[Data under study — start]
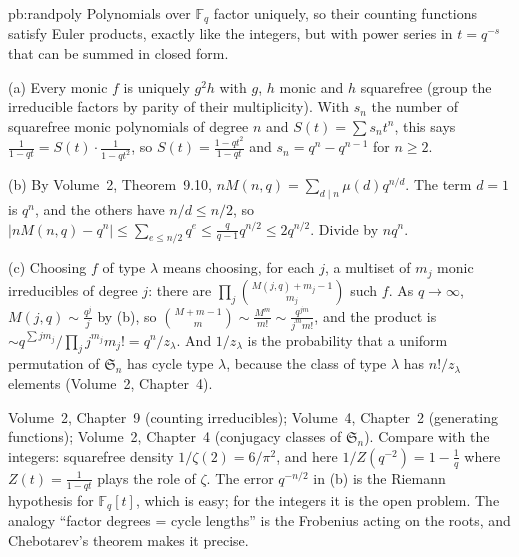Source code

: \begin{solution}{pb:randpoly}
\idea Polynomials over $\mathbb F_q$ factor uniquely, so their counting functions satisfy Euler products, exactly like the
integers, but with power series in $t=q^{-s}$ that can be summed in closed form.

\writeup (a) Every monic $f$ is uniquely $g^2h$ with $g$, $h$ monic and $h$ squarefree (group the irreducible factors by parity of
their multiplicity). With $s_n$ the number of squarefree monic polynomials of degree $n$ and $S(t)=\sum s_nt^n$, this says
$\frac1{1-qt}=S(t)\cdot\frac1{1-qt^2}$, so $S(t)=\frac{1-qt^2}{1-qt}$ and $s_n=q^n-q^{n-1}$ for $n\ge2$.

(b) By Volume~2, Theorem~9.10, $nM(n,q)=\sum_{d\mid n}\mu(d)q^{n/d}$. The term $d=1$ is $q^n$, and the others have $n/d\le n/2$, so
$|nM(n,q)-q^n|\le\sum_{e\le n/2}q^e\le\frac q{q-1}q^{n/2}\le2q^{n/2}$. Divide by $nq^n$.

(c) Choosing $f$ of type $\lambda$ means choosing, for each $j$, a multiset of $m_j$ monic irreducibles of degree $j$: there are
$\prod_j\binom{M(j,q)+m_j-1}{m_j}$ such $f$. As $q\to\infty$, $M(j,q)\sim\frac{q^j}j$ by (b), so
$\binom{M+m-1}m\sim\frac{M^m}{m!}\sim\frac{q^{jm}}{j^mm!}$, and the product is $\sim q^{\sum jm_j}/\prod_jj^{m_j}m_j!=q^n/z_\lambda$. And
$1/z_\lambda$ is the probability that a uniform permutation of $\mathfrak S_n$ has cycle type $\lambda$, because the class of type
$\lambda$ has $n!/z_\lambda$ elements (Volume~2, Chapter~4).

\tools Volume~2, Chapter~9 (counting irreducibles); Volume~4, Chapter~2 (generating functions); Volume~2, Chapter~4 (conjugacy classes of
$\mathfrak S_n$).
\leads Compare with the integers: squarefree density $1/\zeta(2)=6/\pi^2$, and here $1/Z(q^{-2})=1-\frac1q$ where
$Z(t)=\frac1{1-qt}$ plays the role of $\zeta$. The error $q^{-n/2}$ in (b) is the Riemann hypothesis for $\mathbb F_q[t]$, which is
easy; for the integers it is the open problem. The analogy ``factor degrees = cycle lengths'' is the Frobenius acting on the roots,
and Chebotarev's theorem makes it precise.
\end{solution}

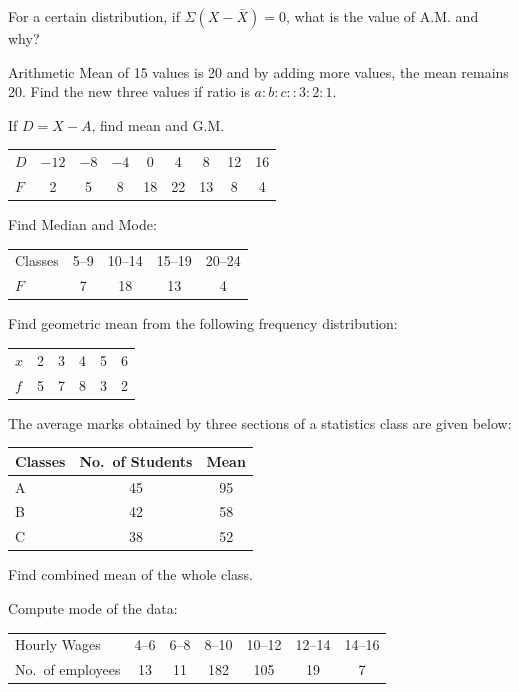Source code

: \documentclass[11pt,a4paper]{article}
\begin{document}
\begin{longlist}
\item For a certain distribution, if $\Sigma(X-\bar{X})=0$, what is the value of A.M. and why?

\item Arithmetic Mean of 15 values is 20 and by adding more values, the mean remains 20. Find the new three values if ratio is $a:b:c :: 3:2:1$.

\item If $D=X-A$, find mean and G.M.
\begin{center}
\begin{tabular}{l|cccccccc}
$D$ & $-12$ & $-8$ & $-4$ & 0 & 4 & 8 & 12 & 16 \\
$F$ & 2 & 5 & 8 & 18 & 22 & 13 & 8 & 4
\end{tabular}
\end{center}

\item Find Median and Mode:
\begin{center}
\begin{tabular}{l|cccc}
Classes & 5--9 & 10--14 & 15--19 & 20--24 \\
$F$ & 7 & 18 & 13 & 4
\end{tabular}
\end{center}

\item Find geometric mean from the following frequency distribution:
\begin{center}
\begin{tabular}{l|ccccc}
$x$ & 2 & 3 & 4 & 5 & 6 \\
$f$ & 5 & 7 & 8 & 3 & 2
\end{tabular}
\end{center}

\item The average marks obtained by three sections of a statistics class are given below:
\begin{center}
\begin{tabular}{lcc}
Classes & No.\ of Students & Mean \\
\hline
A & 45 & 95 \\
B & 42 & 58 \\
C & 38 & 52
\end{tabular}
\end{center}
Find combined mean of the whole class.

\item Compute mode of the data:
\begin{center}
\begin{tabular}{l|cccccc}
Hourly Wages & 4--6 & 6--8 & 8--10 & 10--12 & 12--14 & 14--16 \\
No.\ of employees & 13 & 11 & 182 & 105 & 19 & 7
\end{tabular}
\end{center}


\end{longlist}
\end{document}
[Data under study — finish]
[Data under study — start]
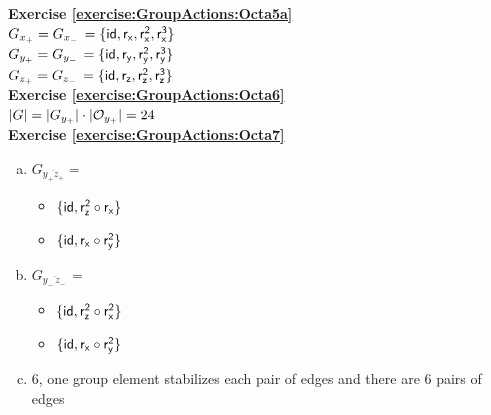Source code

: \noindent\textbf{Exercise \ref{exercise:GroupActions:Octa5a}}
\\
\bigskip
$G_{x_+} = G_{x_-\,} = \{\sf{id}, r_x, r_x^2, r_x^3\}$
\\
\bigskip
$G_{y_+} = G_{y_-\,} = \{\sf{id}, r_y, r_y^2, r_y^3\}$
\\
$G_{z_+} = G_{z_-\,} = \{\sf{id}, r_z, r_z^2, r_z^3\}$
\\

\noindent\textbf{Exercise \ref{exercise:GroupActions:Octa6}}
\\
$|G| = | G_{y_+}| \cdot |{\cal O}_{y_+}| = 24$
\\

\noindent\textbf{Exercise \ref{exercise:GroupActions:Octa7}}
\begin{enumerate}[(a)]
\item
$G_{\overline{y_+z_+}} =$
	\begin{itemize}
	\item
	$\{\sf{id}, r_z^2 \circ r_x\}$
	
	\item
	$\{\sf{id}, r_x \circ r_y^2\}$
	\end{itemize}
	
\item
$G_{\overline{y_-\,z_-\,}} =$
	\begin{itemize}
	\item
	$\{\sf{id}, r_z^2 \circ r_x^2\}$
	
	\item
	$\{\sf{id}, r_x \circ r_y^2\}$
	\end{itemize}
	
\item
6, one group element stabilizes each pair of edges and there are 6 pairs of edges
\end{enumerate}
[Data under study — finish]
In the listing above, find each line where "cdot" occurs and copy it.

→ The answer
$\frac1{1-qt}=S(t)\cdot\frac1{1-qt^2}$, so $S(t)=\frac{1-qt^2}{1-qt}$ and $s_n=q^n-q^{n-1}$ for $n\ge2$.
$|G| = | G_{y_+}| \cdot |{\cal O}_{y_+}| = 24$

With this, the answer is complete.